_What to produce:_ The line holding "Result data for" is the last one to output; start at the first line of the data, keep every line in between exactly, and leave out pictures.

_Listed records:_
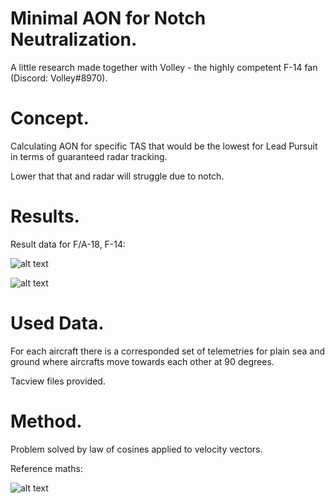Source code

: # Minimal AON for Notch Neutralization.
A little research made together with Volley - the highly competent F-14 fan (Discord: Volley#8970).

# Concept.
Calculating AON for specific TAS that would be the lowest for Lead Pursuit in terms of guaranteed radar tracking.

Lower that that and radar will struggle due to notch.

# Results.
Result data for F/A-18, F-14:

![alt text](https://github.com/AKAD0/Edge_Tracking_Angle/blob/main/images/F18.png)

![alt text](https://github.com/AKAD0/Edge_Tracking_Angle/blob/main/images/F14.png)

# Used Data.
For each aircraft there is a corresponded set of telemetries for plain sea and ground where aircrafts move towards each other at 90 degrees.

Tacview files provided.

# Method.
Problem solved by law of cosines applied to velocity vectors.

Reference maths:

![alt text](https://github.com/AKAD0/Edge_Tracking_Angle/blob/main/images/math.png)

_Task answer:_
Source code

: # Minimal AON for Notch Neutralization.
A little research made together with Volley - the highly competent F-14 fan (Discord: Volley#8970).

# Concept.
Calculating AON for specific TAS that would be the lowest for Lead Pursuit in terms of guaranteed radar tracking.

Lower that that and radar will struggle due to notch.

# Results.
Result data for F/A-18, F-14:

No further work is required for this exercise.